Detailed plan for activities has been drawn up. It is our objective to establish Education Resource Centres in remote adivasi areas, to supplement the education they receive from Government schools and to work with the children who drop out from schools.

We hope that all our friends will continue to support us during the coming years as well and will help us reach our goals.

August 09, 2007

News Update August 07

Timbaktu students singing in Thulir

Its been a while since we wrote anything in this blog [the last posting was in March]. We have been meaning to write but have been caught up in the excitement of so many happenings at Thulir that we kept postponing writing "just for a few days" , till its been quite a while. Apologies to all of you who might have been wondering what has happened. So far, often it has been crises of various kinds that had been the excuse for not writing. Rest assured, that this time it has not been setbacks at work, but rather positive developments and being caught up in activities that has stopped us from writing.

Visitors to Thulir!

--Timbaktu children visit Thulir

We have just recovered after an exhausting 5 day camp at Thulir with 12 visiting students of Timbaktu school. During this stay, the Timbaktu students taught us to play the drum, dance traditional dances, sing along; make jewellery, and embroidery. They learnt Tamil words from Thulir children while teaching Telugu words to them. It was 4 intense days of cooking, cleaning, dancing, singing, bathing and swimming in the river. For most students it was their first experience of interacting closely with others of their age, speaking a different language. Intermittent rain and the soggy earth and air did little to dampen the spirit of the children.
Coming close at the heels of the earlier limited interaction with Timbaktu school [see below “senthil and Perumal's continuing journey”], this visit has helped to strengthen the collaboration between Thulir and Timbaktu and we are optimistic about sharing our resources and learnings. We have planned a trip for Thulir children to visit Timbaktu in end September.

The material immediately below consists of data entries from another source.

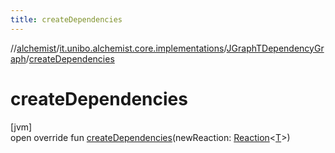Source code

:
```yaml
---
title: createDependencies
---
```

//[alchemist](../../../index.html)/[it.unibo.alchemist.core.implementations](../index.html)/[JGraphTDependencyGraph](index.html)/[createDependencies](create-dependencies.html)



# createDependencies



[jvm]\
open override fun [createDependencies](create-dependencies.html)(newReaction: [Reaction](../../it.unibo.alchemist.model.interfaces/-reaction/index.html)<[T](index.html)>)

--Sridhar and Sriranjani's visit:

As I write this, Sridhar and Sriranjani along with their daughter Janavi from Asha Princeton chapter just left after visiting us the past 3 days. Its been nice to meet them in person after all these years of email / phone contact. Asha Princeton has been supporting our fellowships the past 3 years which has been a very crucial area of support for us. The visit gave us an opportunity to communicate happenings at Thulir and also explore future activities together. One of the feedback we got from talking to them is that our blogs are read and appreciated by many of you, and that we should continue posting regularly. That explains why we have promptly sat down to write this! Of course we do know that there are friends who do read what we post and often write back to us and ideally we should be writing regularly; but then a bit of positive feedback does help us to get charged! So do write to us if you can!

Sridhar took a couple of sessions on costing [using spread sheets on the computer] of our white LED torches made with bamboo with the students. He also demonstrated some experiments using magnets with the evening session children. Sriranjani, who is a trained Montessori teacher, demonstrated use of Montessori material that we already have to Gowri, Rajamma and Devaki who teach the younger children [5-8 ages] in Thulir. Being a trained singer, she also taught songs to the students.

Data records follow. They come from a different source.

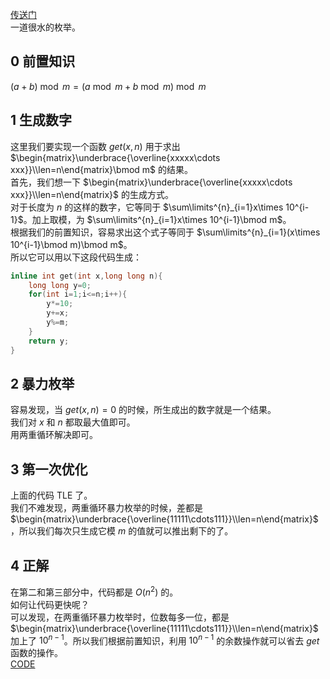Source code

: [传送门](https://www.luogu.com.cn/problem/AT_arc149_a)               
一道很水的枚举。       
## 0 前置知识       
$(a+b)\bmod m=(a\bmod m+b\bmod m)\bmod m$           
## 1 生成数字     
这里我们要实现一个函数 $get(x,n)$ 用于求出 $\begin{matrix}\underbrace{\overline{xxxxx\cdots xxx}}\\len=n\end{matrix}\bmod m$ 的结果。        
首先，我们想一下 $\begin{matrix}\underbrace{\overline{xxxxx\cdots xxx}}\\len=n\end{matrix}$ 的生成方式。      
对于长度为 $n$ 的这样的数字，它等同于 $\sum\limits^{n}_{i=1}x\times 10^{i-1}$。加上取模，为 $\sum\limits^{n}_{i=1}x\times 10^{i-1}\bmod m$。          
根据我们的前置知识，容易求出这个式子等同于 $\sum\limits^{n}_{i=1}(x\times 10^{i-1}\bmod m)\bmod m$。         
所以它可以用以下这段代码生成：      
```cpp
inline int get(int x,long long n){
	long long y=0;
	for(int i=1;i<=n;i++){
		y*=10;
		y+=x;
		y%=m;
	}
	return y;
}
```
## 2 暴力枚举      
容易发现，当 $get(x,n)=0$ 的时候，所生成出的数字就是一个结果。       
我们对 $x$ 和 $n$ 都取最大值即可。          
用两重循环解决即可。     
    
## 3 第一次优化      
上面的代码 TLE 了。       
我们不难发现，两重循环暴力枚举的时候，差都是 $\begin{matrix}\underbrace{\overline{11111\cdots111}}\\len=n\end{matrix}$，所以我们每次只生成它模 $m$ 的值就可以推出剩下的了。         
    
## 4 正解        
在第二和第三部分中，代码都是 $O(n^2)$ 的。      
如何让代码更快呢？        
可以发现，在两重循环暴力枚举时，位数每多一位，都是 $\begin{matrix}\underbrace{\overline{11111\cdots111}}\\len=n\end{matrix}$ 加上了 $10^{n-1}$。所以我们根据前置知识，利用 $10^{n-1}$ 的余数操作就可以省去 $get$ 函数的操作。           
[CODE](https://www.luogu.com.cn/paste/ap8xo9t9)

---Anita Balasubramanian's visit:

Anita who is no stranger to Thulir visited us for 4 days. She has been a source of constant support from the beginning and she has seen Thulir at various stages of its development. So it was good to have her again in Sittilingi. She took sessions in embroidery, electronics, and taught children to make balloon animals. She also lead a discussion on life in the USA, which lead to a lively discussion on the effects of TV watching.

Positive Developments

--Basic Technology course:

The first batch of Basic Technology course has completed the course. 2 of the boys Balu and Maadhu have gained enough confidence to go back to school to attempt class 10 exams. We feel this is an indication of their increased self confidence. Mohan is well after his heart surgery [Thanks to generous support from friends of Thulir] and he too is preparing to write his 10th exams. Senthil and Perumal have joined Thulir as Fellows on an enhanced stipend of Rs. 1000 per month. They will explore possibilities of enhancing their skills and facilitate some hands on workshop exercises for the younger children.

----Senthil and Perumals's continuing journey

Senthil and Perumal from the first batch of Basic Technology Course are continuing to be with us at Thulir to further develop their skills as well as to pass on some of the things they have learnt of to other students at Thulir. They have been part of many exciting activities these past 2 months.

**Trip to Bangalore

First in June, they travelled alone to Bangalore to get an inverter repaired. At Bangalore, a friend Ramasubramanian hosted them and arranged for an exposure to metal workshops where they watched a micro hydro turbine being fabricated. Senthil was actually offered a job in one of the workshops after he spent a day there. As a result of this interaction, they have been offered a trip to a remote Orissa village where the micro hydro plant is to be installed. They would participate in the installation of the machinery as they are skilled in plumbing and electrical wiring.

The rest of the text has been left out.